La Cour a estimé que la mère avait violé son devoir d’assistance et que la faute était «d’une certaine importance». La prévenue a manifesté du mépris pour le développement harmonieux de sa fille en la battant et en l’insultant. Les juges ont rappelé qu’en 2001, l’accusée avait déjà été condamnée pour des faits semblables. La mère a donc récidivé en 2007. Elle a recommencé à frapper et maltraité sa fille qui était revenue de son propre chef à la maison après avoir passé six ans dans divers foyers. Les circonstances atténuantes que sont le repentir sincère, le temps écoulé et la détresse profonde, plaidées par la défense, n’ont pas été retenues.

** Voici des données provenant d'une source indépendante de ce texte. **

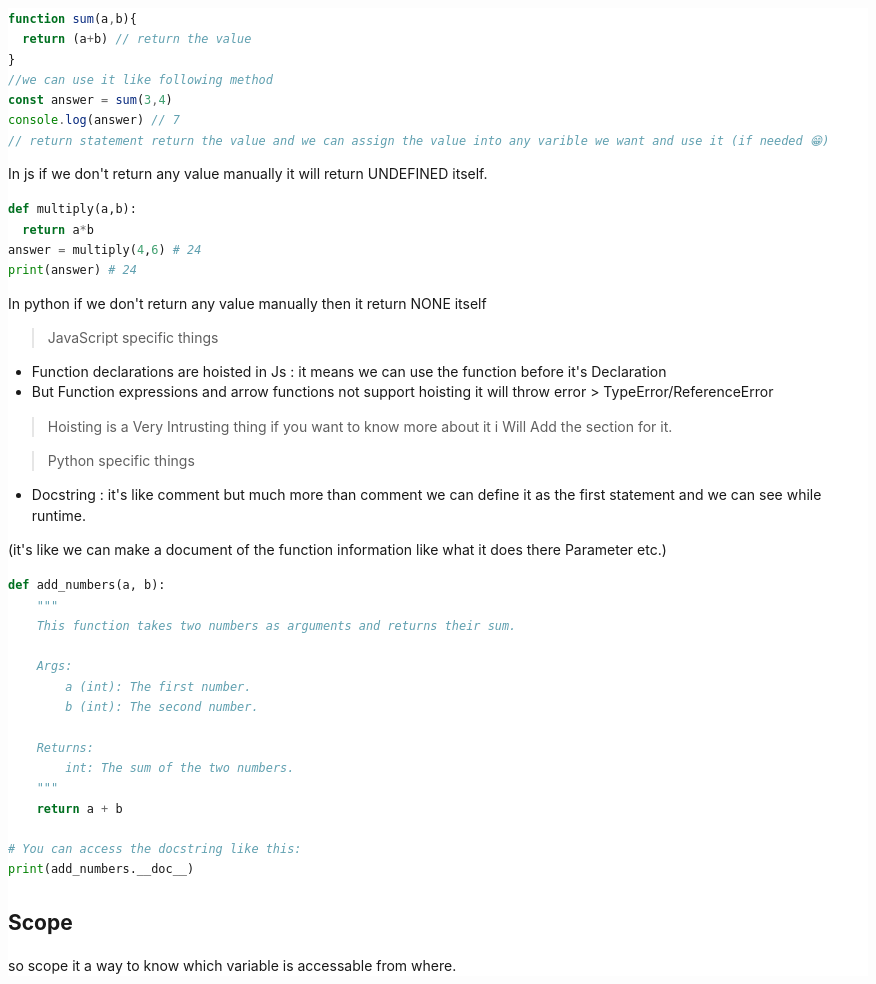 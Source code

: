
 ```js
function sum(a,b){
  return (a+b) // return the value
}
//we can use it like following method
const answer = sum(3,4)
console.log(answer) // 7
// return statement return the value and we can assign the value into any varible we want and use it (if needed 😁)
```
In js if we don't return any value manually it will return
UNDEFINED itself.
```py
def multiply(a,b):
  return a*b
answer = multiply(4,6) # 24
print(answer) # 24
 ```
 In python if we don't return any value manually then it return NONE itself

>JavaScript specific things
* Function declarations are hoisted in Js : it means we can use the function before it's Declaration 
* But Function expressions and arrow functions not support hoisting it will throw error > TypeError/ReferenceError
> Hoisting is a Very Intrusting thing if you want to know more about it i Will Add the section for it.

>Python specific things
* Docstring : it's like comment but much more than comment
we can define it as the first statement
and we can see while runtime. 

(it's like we can make a document of the function information like what it does there Parameter etc.)
```py
def add_numbers(a, b):
    """
    This function takes two numbers as arguments and returns their sum.

    Args:
        a (int): The first number.
        b (int): The second number.

    Returns:
        int: The sum of the two numbers.
    """
    return a + b

# You can access the docstring like this:
print(add_numbers.__doc__)
```
## Scope
so scope it a way to know which variable is accessable from where.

Le mari de l’accusée, pour sa part, a été condamné plus lourdement car sa faute a été jugée «importante». Durant l’été 2007, en l’absence de sa femme qui s’était rendue en Bolivie pour l’enterrement de sa grand-mère, il a entretenu une dizaine de relations sexuelles avec sa belle-fille, alors âgée de 16 ans. La Cour a estimé que l’accusé n’avait eu aucune considération pour la fragilité de sa belle-fille qui sortait de dépression et se trouvait en manque d’affection. Il aurait pu ne pas abuser d’elle, mais seul le retour de sa femme de Bolivie l’a finalement fait cesser ses agissements.

Semi-détention

L’accusé devra purger six mois en semi-détention. Il n’ira en prison que pour y passer la nuit. Le jour, il pourra continuer à travailler comme informaticien. La Cour correctionnelle a tenu compte de la situation personnelle du prévenu, qui a deux enfants à charge. Le couple a en outre été condamné à verser une indemnité de 20 000 francs à la partie civile. Les avocats de la défense Aggripino Renda et Marco Crisante se sont laissé vendredi un délai de réflexion pour décider s’ils recourront contre le jugement.